The problem :: The answer must consist of every line below that contains the word "texttt".

Data for this task ::
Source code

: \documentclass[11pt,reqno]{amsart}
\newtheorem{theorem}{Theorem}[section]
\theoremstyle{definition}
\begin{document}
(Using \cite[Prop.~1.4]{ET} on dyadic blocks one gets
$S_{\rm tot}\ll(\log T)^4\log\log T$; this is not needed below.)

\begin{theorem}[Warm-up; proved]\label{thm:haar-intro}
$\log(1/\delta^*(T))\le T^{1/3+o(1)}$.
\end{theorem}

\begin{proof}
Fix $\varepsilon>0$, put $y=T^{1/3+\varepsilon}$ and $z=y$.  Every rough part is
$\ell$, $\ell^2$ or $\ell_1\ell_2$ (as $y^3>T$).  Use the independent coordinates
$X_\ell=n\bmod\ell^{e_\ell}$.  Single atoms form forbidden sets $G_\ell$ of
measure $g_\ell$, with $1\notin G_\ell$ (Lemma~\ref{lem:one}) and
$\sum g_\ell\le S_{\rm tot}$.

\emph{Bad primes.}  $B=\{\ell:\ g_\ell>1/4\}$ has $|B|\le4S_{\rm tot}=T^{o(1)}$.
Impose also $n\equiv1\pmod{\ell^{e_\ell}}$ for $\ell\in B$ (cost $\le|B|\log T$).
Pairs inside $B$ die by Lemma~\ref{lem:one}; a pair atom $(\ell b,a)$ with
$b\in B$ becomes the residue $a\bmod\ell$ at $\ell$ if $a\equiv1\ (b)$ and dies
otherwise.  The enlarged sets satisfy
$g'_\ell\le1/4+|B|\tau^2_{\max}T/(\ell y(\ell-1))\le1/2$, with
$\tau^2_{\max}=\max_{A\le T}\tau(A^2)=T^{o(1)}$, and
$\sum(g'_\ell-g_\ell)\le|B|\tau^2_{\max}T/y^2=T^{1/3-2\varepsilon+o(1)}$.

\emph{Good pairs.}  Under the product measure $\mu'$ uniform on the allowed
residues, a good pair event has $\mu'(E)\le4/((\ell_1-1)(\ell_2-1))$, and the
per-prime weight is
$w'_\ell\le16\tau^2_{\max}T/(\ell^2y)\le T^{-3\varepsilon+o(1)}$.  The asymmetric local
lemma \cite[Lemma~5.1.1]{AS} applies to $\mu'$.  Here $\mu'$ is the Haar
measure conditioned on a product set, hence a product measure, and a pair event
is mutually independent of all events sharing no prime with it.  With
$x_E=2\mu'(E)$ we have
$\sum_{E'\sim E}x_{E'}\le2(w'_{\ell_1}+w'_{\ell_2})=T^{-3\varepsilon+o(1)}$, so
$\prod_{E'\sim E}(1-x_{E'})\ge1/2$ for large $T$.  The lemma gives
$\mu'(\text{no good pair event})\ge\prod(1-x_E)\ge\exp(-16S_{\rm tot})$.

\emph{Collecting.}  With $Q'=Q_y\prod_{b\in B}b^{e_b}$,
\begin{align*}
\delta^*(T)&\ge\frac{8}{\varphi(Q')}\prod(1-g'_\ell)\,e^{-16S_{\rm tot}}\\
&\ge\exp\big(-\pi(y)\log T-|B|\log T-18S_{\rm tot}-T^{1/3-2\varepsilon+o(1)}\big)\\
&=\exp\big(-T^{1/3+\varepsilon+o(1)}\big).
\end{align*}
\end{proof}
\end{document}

--

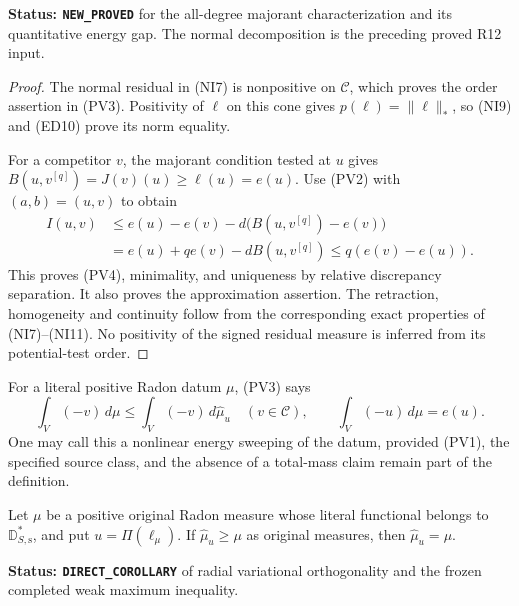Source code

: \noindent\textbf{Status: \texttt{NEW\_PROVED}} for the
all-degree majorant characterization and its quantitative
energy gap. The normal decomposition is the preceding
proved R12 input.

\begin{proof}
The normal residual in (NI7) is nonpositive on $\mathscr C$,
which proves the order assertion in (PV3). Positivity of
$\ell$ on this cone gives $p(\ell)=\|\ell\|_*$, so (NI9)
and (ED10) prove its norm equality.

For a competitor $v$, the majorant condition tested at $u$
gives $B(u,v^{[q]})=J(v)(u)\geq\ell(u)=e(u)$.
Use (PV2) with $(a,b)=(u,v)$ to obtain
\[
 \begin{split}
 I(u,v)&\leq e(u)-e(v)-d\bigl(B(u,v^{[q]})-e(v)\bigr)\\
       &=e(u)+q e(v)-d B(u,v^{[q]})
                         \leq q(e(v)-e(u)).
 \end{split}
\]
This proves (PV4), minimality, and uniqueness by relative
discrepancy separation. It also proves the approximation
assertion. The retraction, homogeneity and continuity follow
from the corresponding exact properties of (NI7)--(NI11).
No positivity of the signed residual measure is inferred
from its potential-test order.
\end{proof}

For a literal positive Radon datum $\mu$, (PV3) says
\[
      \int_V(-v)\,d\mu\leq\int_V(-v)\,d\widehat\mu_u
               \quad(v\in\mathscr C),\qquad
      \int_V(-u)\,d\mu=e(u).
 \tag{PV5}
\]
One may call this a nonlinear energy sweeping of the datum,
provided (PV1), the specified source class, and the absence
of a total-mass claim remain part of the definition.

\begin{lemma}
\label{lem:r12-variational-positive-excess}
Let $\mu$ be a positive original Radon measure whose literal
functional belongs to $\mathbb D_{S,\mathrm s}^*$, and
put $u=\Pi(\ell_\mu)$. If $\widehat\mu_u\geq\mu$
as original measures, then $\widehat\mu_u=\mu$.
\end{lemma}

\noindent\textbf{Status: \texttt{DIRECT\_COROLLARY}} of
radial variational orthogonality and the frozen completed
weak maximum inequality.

Expected answer ::
: \noindent\textbf{Status: \texttt{NEW\_PROVED}} for the
\noindent\textbf{Status: \texttt{DIRECT\_COROLLARY}} of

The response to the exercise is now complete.